Chain Letter: The Art of Killing

Chain Letter

In Theatres: 
Oct 01, 2010
Running Time: 
87 minutes

We've all gotten them; those pesky chain letters: "forward this e-mail to five people in the next five minutes and you'll get a reward." Only in this case the chain letter says "pass this on or a life gets taken away (sic)."

"Chain Letter: The Art of Killing" had promise in the beginning with the non-descript upper middle-class house setting and modest shower scene (sorry, guys) right before one of the most unsettling deaths I've seen in a while.

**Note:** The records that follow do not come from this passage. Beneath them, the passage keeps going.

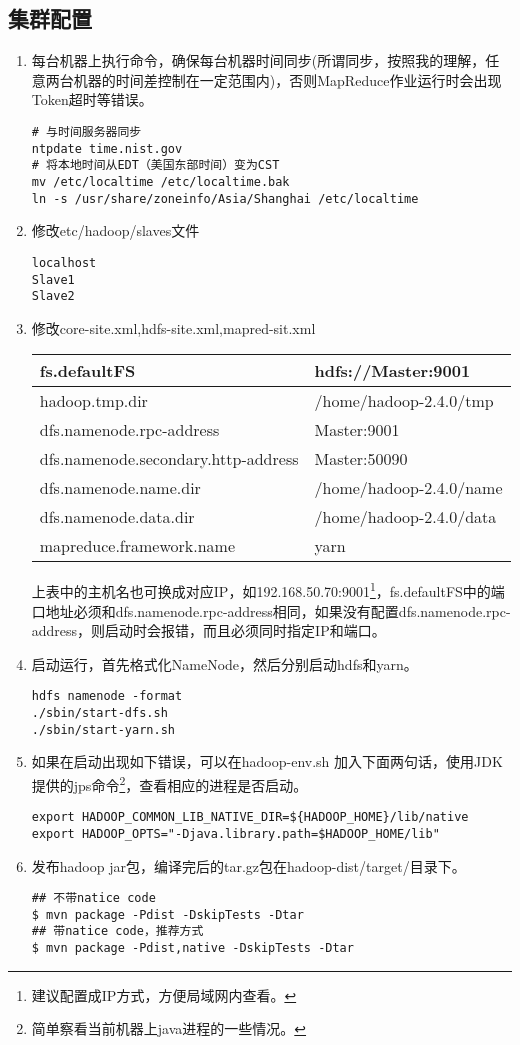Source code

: \subsection{集群配置}
\begin{enumerate}[(1)]
\item 每台机器上执行命令，确保每台机器时间同步(所谓同步，按照我的理解，任意两台机器的时间差控制在一定范围内)，否则MapReduce作业运行时会出现Token超时等错误。
\begin{verbatim}
# 与时间服务器同步
ntpdate time.nist.gov
# 将本地时间从EDT（美国东部时间）变为CST
mv /etc/localtime /etc/localtime.bak
ln -s /usr/share/zoneinfo/Asia/Shanghai /etc/localtime
\end{verbatim}
\item 修改etc/hadoop/slaves文件
\begin{verbatim}
localhost
Slave1
Slave2
\end{verbatim}
\item 修改core-site.xml,hdfs-site.xml,mapred-sit.xml
\begin{table}[h]
  \centering
  \begin{tabular}{|l|l|}
\hline
fs.defaultFS &hdfs://Master:9001 \\ \hline
hadoop.tmp.dir & /home/hadoop-2.4.0/tmp \\ \hline
dfs.namenode.rpc-address & Master:9001\\ \hline
dfs.namenode.secondary.http-address& Master:50090 \\ \hline
dfs.namenode.name.dir   & /home/hadoop-2.4.0/name\\ \hline
dfs.namenode.data.dir   &   /home/hadoop-2.4.0/data\\ \hline
mapreduce.framework.name &  yarn \\ \hline
  \end{tabular}
\end{table}
\par 上表中的主机名也可换成对应IP，如192.168.50.70:9001\footnote{建议配置成IP方式，方便局域网内查看。}，fs.defaultFS中的端口地址必须和dfs.namenode.rpc-address相同，如果没有配置dfs.namenode.rpc-address，则启动时会报错，而且必须同时指定IP和端口。
\item 启动运行，首先格式化NameNode，然后分别启动hdfs和yarn。
\begin{verbatim}
hdfs namenode -format
./sbin/start-dfs.sh
./sbin/start-yarn.sh
\end{verbatim}
\item 如果在启动出现如下错误，可以在hadoop-env.sh 加入下面两句话，使用JDK提供的jps命令\footnote{简单察看当前机器上java进程的一些情况。}，查看相应的进程是否启动。
\begin{verbatim}
export HADOOP_COMMON_LIB_NATIVE_DIR=${HADOOP_HOME}/lib/native
export HADOOP_OPTS="-Djava.library.path=$HADOOP_HOME/lib"
\end{verbatim}
\item 发布hadoop jar包，编译完后的tar.gz包在hadoop-dist/target/目录下。
\begin{verbatim}
## 不带natice code
$ mvn package -Pdist -DskipTests -Dtar
## 带natice code，推荐方式
$ mvn package -Pdist,native -DskipTests -Dtar
\end{verbatim}
\end{enumerate}
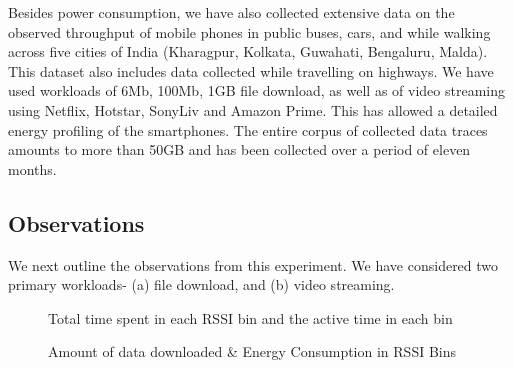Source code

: Besides power consumption, we have also collected extensive data on the observed throughput of mobile phones in public buses, cars, and while walking across five cities of India (Kharagpur, Kolkata, Guwahati, Bengaluru, Malda). This dataset also includes data collected while travelling on highways. We have used workloads of 6Mb, 100Mb, 1GB file download, as well as of video streaming using Netflix, Hotstar, SonyLiv and Amazon Prime. This has allowed a detailed energy profiling of the smartphones. The entire corpus of collected data traces amounts to more than 50GB and has been collected over a period of eleven months.

\subsection{Observations}
We next outline the observations from this experiment. We have considered two primary workloads- (a) file download, and (b) video streaming. \\
\begin{figure}[h]
    \centering
    \caption{Total time spent in each \acs{RSSI} bin and the active time in each bin}
    \label{fig:chap03s3:vid_time}
\end{figure}
\begin{figure}[h]
    \centering
    \caption{Amount of data downloaded \& Energy Consumption in \acs{RSSI} Bins}
    \label{fig:chap03s3:vid_thpt}
\end{figure}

Then it turns into a CW-wishes-it-could-be-as-good-as-"Scream" kind of movie and gets, well, stupid. You see, the premise of the movie is that technology is taking over our society and our lives with social networking (e.g., Twitter, Facebook, MySpace) and some people just can't tolerate that. While I agree with that belief system to some degree, I wouldn't say that there's a psychopath out there waiting to target unsuspecting high schoolers to chain them up and kill them in really unpleasant ways. Really, REALLY unpleasant ways, but I don't want to give anything away. It reminded me of "The Net" and identity theft. Remember that winner?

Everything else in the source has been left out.